Zelma C. Chiesa Fuxench, M.D., from the University of Pennsylvania Perelman School of Medicine in Philadelphia, and colleagues examined the prevalence of atopic dermatitis, distribution of disease severity, and impact on health-related quality of life in a cohort of 1,278 U.S. adults.
The researchers found that the prevalence of atopic dermatitis was 7.3 percent (95 percent confidence interval [CI], 5.9 to 8.8), with 60.1 (95 percent CI, 56.1 to 64.1 percent), 28.9 (95 percent CI, 25.3 to 32.7 percent), and 11 percent (95 percent CI, 8.6 to 13.7 percent) classified as mild, moderate, and severe, respectively. Compared with controls, patients with atopic dermatitis and those with more severe disease had higher scores on the dermatology life quality index (mean, 4.71 versus 0.97; P < 0.001), indicating worse quality of life, and on the hospital anxiety (mean, 7.03 versus 4.73) and depression (mean, 5.83 versus 3.62) scales.
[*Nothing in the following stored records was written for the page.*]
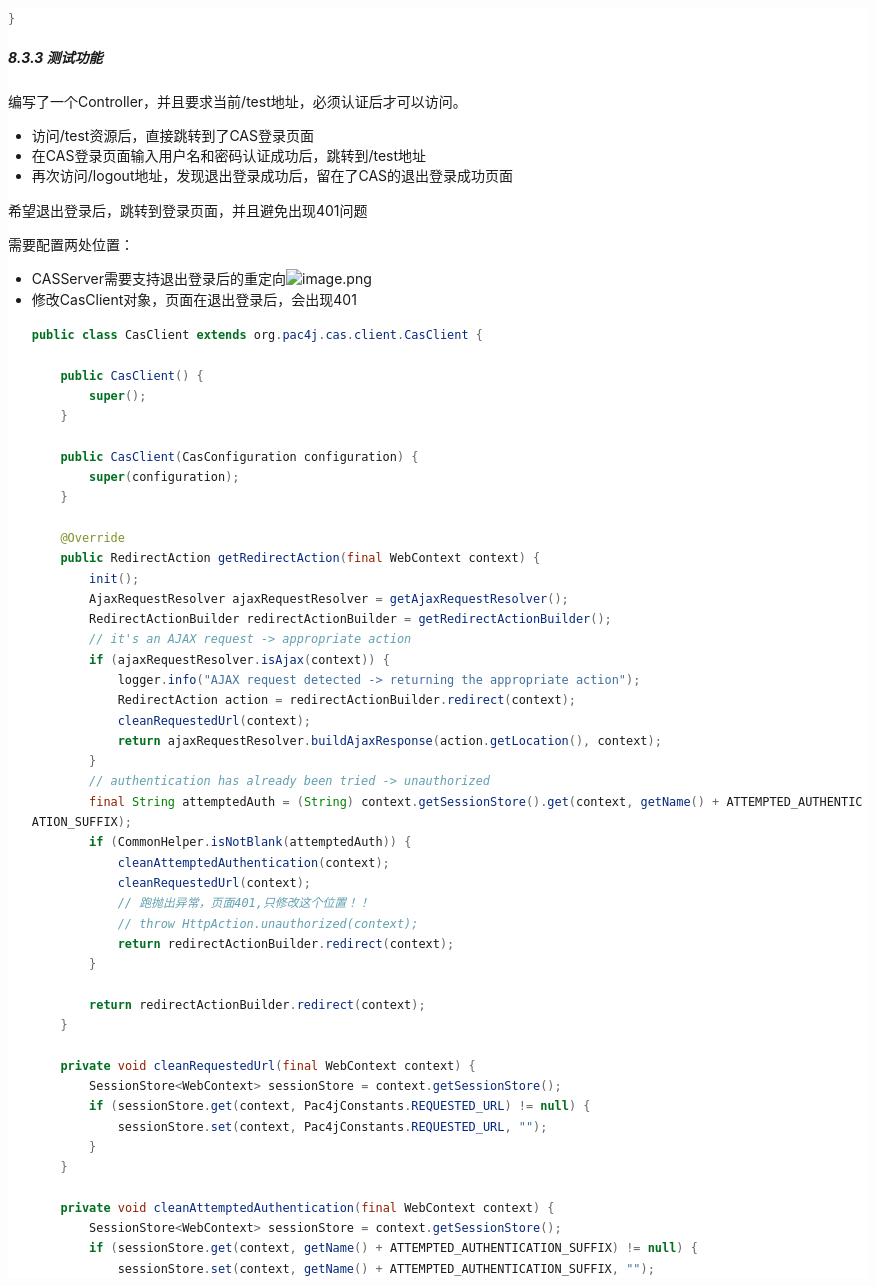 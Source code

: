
   ```java
  }
  ```

##### 8.3.3 测试功能

编写了一个Controller，并且要求当前/test地址，必须认证后才可以访问。

* 访问/test资源后，直接跳转到了CAS登录页面
* 在CAS登录页面输入用户名和密码认证成功后，跳转到/test地址
* 再次访问/logout地址，发现退出登录成功后，留在了CAS的退出登录成功页面

希望退出登录后，跳转到登录页面，并且避免出现401问题

需要配置两处位置：

* CASServer需要支持退出登录后的重定向![image.png](https://fynotefile.oss-cn-zhangjiakou.aliyuncs.com/fynote/fyfile/2746/1648209494089/9c3a7d5b69974482b768bff23baa236c.png)
* 修改CasClient对象，页面在退出登录后，会出现401
  ```java
  public class CasClient extends org.pac4j.cas.client.CasClient {

      public CasClient() {
          super();
      }

      public CasClient(CasConfiguration configuration) {
          super(configuration);
      }

      @Override
      public RedirectAction getRedirectAction(final WebContext context) {
          init();
          AjaxRequestResolver ajaxRequestResolver = getAjaxRequestResolver();
          RedirectActionBuilder redirectActionBuilder = getRedirectActionBuilder();
          // it's an AJAX request -> appropriate action
          if (ajaxRequestResolver.isAjax(context)) {
              logger.info("AJAX request detected -> returning the appropriate action");
              RedirectAction action = redirectActionBuilder.redirect(context);
              cleanRequestedUrl(context);
              return ajaxRequestResolver.buildAjaxResponse(action.getLocation(), context);
          }
          // authentication has already been tried -> unauthorized
          final String attemptedAuth = (String) context.getSessionStore().get(context, getName() + ATTEMPTED_AUTHENTICATION_SUFFIX);
          if (CommonHelper.isNotBlank(attemptedAuth)) {
              cleanAttemptedAuthentication(context);
              cleanRequestedUrl(context);
              // 跑抛出异常，页面401,只修改这个位置！！
              // throw HttpAction.unauthorized(context);
              return redirectActionBuilder.redirect(context);
          }

          return redirectActionBuilder.redirect(context);
      }

      private void cleanRequestedUrl(final WebContext context) {
          SessionStore<WebContext> sessionStore = context.getSessionStore();
          if (sessionStore.get(context, Pac4jConstants.REQUESTED_URL) != null) {
              sessionStore.set(context, Pac4jConstants.REQUESTED_URL, "");
          }
      }

      private void cleanAttemptedAuthentication(final WebContext context) {
          SessionStore<WebContext> sessionStore = context.getSessionStore();
          if (sessionStore.get(context, getName() + ATTEMPTED_AUTHENTICATION_SUFFIX) != null) {
              sessionStore.set(context, getName() + ATTEMPTED_AUTHENTICATION_SUFFIX, "");
  ```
A total of 16.5 million adults were estimated to have atopic dermatitis, with 6.6 million meeting the criteria for moderate-to-severe disease based on the prevalence estimates.
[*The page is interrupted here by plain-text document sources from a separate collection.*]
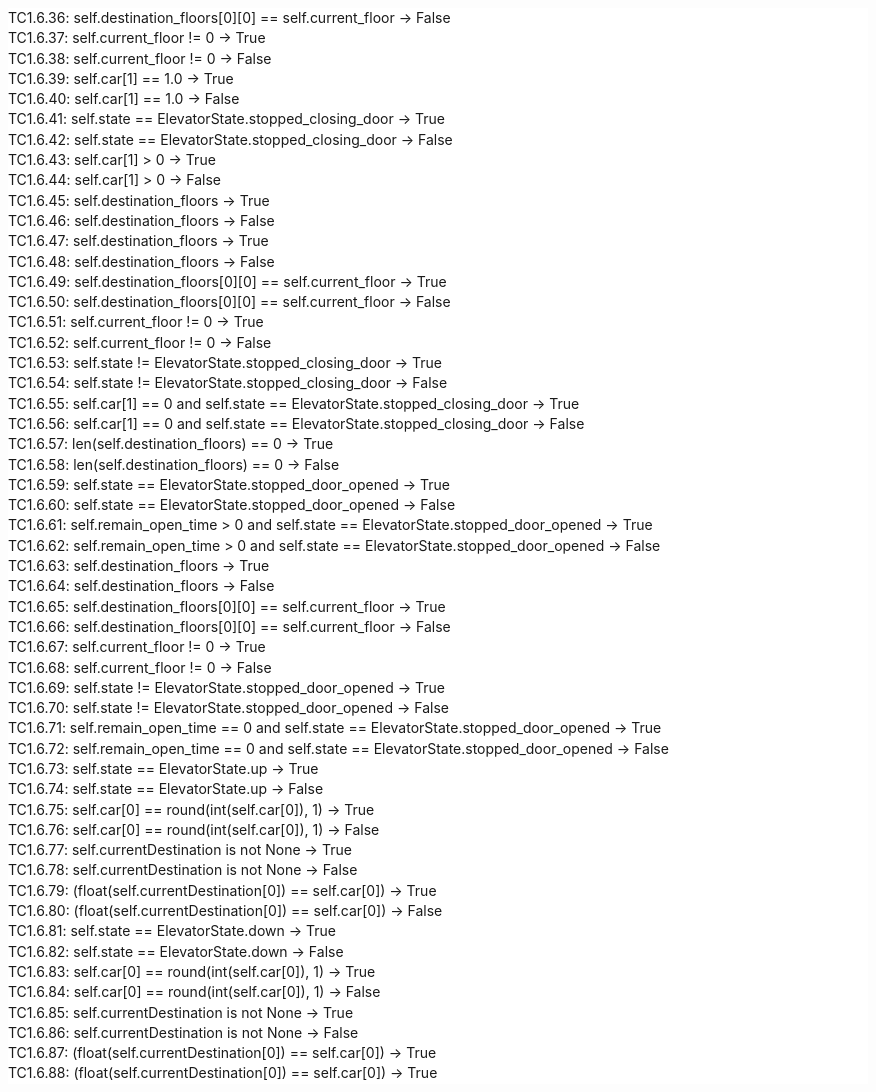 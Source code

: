 TC1.6.36: self.destination_floors[0][0] == self.current_floor -> False  
TC1.6.37: self.current_floor != 0 -> True  
TC1.6.38: self.current_floor != 0 -> False  
TC1.6.39: self.car[1] == 1.0 -> True  
TC1.6.40: self.car[1] == 1.0 -> False  
TC1.6.41: self.state == ElevatorState.stopped_closing_door -> True  
TC1.6.42: self.state == ElevatorState.stopped_closing_door -> False  
TC1.6.43: self.car[1] > 0 -> True  
TC1.6.44: self.car[1] > 0 -> False  
TC1.6.45: self.destination_floors -> True  
TC1.6.46: self.destination_floors -> False  
TC1.6.47: self.destination_floors -> True  
TC1.6.48: self.destination_floors -> False  
TC1.6.49: self.destination_floors[0][0] == self.current_floor -> True  
TC1.6.50: self.destination_floors[0][0] == self.current_floor -> False  
TC1.6.51: self.current_floor != 0 -> True  
TC1.6.52: self.current_floor != 0 -> False  
TC1.6.53: self.state != ElevatorState.stopped_closing_door -> True  
TC1.6.54: self.state != ElevatorState.stopped_closing_door -> False  
TC1.6.55: self.car[1] == 0 and self.state == ElevatorState.stopped_closing_door -> True  
TC1.6.56: self.car[1] == 0 and self.state == ElevatorState.stopped_closing_door -> False  
TC1.6.57: len(self.destination_floors) == 0 -> True  
TC1.6.58: len(self.destination_floors) == 0 -> False  
TC1.6.59: self.state == ElevatorState.stopped_door_opened -> True  
TC1.6.60: self.state == ElevatorState.stopped_door_opened -> False  
TC1.6.61: self.remain_open_time > 0 and self.state == ElevatorState.stopped_door_opened -> True  
TC1.6.62: self.remain_open_time > 0 and self.state == ElevatorState.stopped_door_opened -> False  
TC1.6.63: self.destination_floors -> True  
TC1.6.64: self.destination_floors -> False  
TC1.6.65: self.destination_floors[0][0] == self.current_floor -> True  
TC1.6.66: self.destination_floors[0][0] == self.current_floor -> False  
TC1.6.67: self.current_floor != 0 -> True  
TC1.6.68: self.current_floor != 0 -> False  
TC1.6.69: self.state != ElevatorState.stopped_door_opened -> True  
TC1.6.70: self.state != ElevatorState.stopped_door_opened -> False  
TC1.6.71: self.remain_open_time == 0 and self.state == ElevatorState.stopped_door_opened -> True  
TC1.6.72: self.remain_open_time == 0 and self.state == ElevatorState.stopped_door_opened -> False  
TC1.6.73: self.state == ElevatorState.up -> True  
TC1.6.74: self.state == ElevatorState.up -> False  
TC1.6.75: self.car[0] == round(int(self.car[0]), 1) -> True  
TC1.6.76: self.car[0] == round(int(self.car[0]), 1) -> False  
TC1.6.77: self.currentDestination is not None -> True  
TC1.6.78: self.currentDestination is not None -> False  
TC1.6.79: (float(self.currentDestination[0]) == self.car[0]) -> True  
TC1.6.80: (float(self.currentDestination[0]) == self.car[0]) -> False  
TC1.6.81: self.state == ElevatorState.down -> True  
TC1.6.82: self.state == ElevatorState.down -> False  
TC1.6.83: self.car[0] == round(int(self.car[0]), 1) -> True  
TC1.6.84: self.car[0] == round(int(self.car[0]), 1) -> False  
TC1.6.85: self.currentDestination is not None -> True  
TC1.6.86: self.currentDestination is not None -> False  
TC1.6.87: (float(self.currentDestination[0]) == self.car[0]) -> True  
TC1.6.88: (float(self.currentDestination[0]) == self.car[0]) -> True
"These findings show a disconnect between the prevalence of this disease -- and its impact on patient quality of life -- compared to the resources being dedicated to developing systemic therapies," Chiesa Fuxench said in a statement. "With only one approved biologic available, it's clear the need is not being met."
Several authors disclosed financial ties to the pharmaceutical industry; the Atopic Dermatitis in America research project was partially sponsored by Sanofi Genzyme and Regeneron.